Trump’s 2016 campaign chair had contact with Russian intelligence, Senate panel finds

By Sarah D. Wire and Chris Megerian

Los Angeles Times

WASHINGTON, D.C. — President Donald Trump’s 2016 campaign eagerly capitalized on Russia’s efforts to meddle in the election, raising new concerns about connections between his top aides and Moscow, the GOP-led Senate Intelligence Committee concluded in a bipartisan report released Tuesday.

When Russian military intelligence officers were releasing hacked Democratic Party emails through WikiLeaks, the report said, the Trump campaign “sought to maximize the impact of those leaks” and “created messaging strategies” around them.

“The Trump campaign publicly undermined the attribution of the hack-and-leak campaign to Russia and was indifferent to whether it and WikiLeaks were furthering a Russian election interference effort,” the report said.

The report describes Paul Manafort, the president’s former campaign chairman currently serving prison time for financial crimes, as a “grave counterintelligence threat” because of his relationship with Konstantin Kilimnik, a business partner in Ukraine who is conclusively described as a “Russian intelligence officer.”

Although Kilimnik has been the target of scrutiny before, the report adds a new wrinkle, saying the committee “obtained some information suggesting Kilimnik may have been connected to the GRU’s hack and leak operation targeting the 2016 U.S. election.” GRU is an acronym for Russian military intelligence; no such allegation has previously been made and details are redacted from the report.

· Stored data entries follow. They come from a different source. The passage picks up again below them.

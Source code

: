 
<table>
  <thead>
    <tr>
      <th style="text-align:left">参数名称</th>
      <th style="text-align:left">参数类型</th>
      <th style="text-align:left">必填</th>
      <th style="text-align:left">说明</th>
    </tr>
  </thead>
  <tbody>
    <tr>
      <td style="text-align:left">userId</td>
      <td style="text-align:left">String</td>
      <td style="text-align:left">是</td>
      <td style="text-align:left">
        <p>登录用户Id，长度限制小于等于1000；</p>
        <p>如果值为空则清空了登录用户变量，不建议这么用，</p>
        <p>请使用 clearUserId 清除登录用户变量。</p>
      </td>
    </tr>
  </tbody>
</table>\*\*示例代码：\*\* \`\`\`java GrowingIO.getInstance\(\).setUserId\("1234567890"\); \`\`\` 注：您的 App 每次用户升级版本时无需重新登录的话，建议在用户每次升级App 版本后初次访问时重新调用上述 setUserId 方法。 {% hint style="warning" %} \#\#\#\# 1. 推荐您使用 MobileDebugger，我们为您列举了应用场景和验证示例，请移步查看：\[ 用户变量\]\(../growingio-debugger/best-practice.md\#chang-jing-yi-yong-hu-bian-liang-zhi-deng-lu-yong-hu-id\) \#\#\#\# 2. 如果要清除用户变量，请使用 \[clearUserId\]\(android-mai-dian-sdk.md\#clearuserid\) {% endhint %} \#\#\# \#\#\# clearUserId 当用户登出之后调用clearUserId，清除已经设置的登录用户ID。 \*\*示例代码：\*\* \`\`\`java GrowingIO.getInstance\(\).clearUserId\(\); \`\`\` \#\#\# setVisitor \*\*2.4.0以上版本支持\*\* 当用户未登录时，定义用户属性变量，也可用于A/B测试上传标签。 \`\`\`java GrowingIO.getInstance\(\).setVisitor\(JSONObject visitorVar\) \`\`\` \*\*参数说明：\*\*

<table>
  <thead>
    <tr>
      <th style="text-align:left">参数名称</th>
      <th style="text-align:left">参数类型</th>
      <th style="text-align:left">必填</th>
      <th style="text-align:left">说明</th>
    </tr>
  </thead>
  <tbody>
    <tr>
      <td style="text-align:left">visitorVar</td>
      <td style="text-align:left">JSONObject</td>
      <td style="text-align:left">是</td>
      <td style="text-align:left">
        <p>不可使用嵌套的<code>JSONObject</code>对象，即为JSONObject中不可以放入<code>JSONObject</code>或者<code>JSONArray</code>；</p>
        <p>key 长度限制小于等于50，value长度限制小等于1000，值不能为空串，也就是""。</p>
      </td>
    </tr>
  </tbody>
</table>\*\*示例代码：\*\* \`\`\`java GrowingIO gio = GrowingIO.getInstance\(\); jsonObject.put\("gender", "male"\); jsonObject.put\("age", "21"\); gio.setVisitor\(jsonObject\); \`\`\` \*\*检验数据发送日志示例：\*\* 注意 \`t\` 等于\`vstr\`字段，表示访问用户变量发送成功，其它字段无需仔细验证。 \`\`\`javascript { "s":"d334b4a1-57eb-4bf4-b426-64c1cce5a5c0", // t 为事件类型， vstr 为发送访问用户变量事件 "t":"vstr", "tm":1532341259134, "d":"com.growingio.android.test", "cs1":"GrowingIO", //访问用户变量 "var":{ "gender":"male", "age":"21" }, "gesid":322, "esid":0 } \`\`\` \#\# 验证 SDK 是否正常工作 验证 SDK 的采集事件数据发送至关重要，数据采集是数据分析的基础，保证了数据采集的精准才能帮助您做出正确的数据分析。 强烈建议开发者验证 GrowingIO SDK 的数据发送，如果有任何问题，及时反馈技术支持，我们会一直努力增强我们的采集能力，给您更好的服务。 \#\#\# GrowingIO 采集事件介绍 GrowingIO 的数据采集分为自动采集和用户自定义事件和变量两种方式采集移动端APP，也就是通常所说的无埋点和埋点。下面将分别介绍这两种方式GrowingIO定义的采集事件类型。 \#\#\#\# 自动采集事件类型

Manafort and Kilimnik used encrypted messaging applications and codes to communicate, sometimes telling each other to look at the “tea bag” or the “updated travel schedule” when it was time to check the email account they shared. Some phones were referred to as “bat phones.”

The 966-page document is the fifth and final volume from the Senate Intelligence Committee’s investigation into Russian election meddling. It arrives soon after Trump’s own intelligence officials warned that Moscow was revisiting its playbook ahead of the 2020 election by trying to undermine Joe Biden, the Democratic candidate.

Although the latest report does not dramatically alter the public’s understanding of Russia’s operations in 2016, it’s the most comprehensive examination yet and it represents a rare bipartisan consensus on a hotly contested topic. In addition, it includes some new details that raise additional concerns about Trump’s campaign, including Roger Stone, a longtime political advisor who was convicted of lying to Congress and witness tampering. Trump recently commuted his sentence.

Although it’s unclear whether Stone knew in advance that WikiLeaks was releasing hacked emails, the report said he repeatedly communicated about the topic with Trump campaign officials, and “at their direction, Stone took action to gain inside knowledge.”

According to the report, WikiLeaks “likely knew it was assisting a Russian intelligence influence effort,” and Trump allies tried to spur more releases to help his campaign.

For example, the Trump campaign team heard about the “Access Hollywood” videotape an hour before it was revealed by The Washington Post. Stone told Jerome Corsi, an associate in right-wing circles, to get WikiLeaks to “drop the Podesta emails immediately.”

WikiLeaks did so 30 minutes after the tape report published, although it’s unclear whether any message was communicated between Corsi and WikiLeaks.

John Podesta served as Hillary Clinton’s 2016 campaign chairman and the release of embarrassing details disclosed in his stolen emails dominated the final weeks of the campaign.

At the same time Stone was trying to learn about WikiLeaks’ plans, he was helping Trump draft tweets friendly to Russia, the report said. In an email to Trump’s assistant titled “Tweets Mr. Trump requested last night,” Stone suggested tweeting “I want a new detente with Russia under Putin.”

The concerted effort to harness an illegal Russian operation to harm Clinton’s candidacy undermines Trump’s frequent claims of “no collusion” between his campaign and Moscow.

However, no criminal conspiracy was established by former special counsel Robert S. Mueller III, who ultimately did not charge any members of the president’s campaign with working with Russians.

The Senate Intelligence Committee was alarmed by efforts to mislead or stonewall its investigation.

According to a letter reviewed by the Los Angeles Times last week, the panel told federal prosecutors last year that three witnesses —including former campaign strategist Stephen K. Bannon —may have provided false testimony. Lying to Congress is a felony.

In addition, the latest report said the White House tried to limit testimony to the committee with claims of executive privilege that had “no basis in law.”

By comparison, former officials from President Barack Obama’s administration “freely shared their conversations.”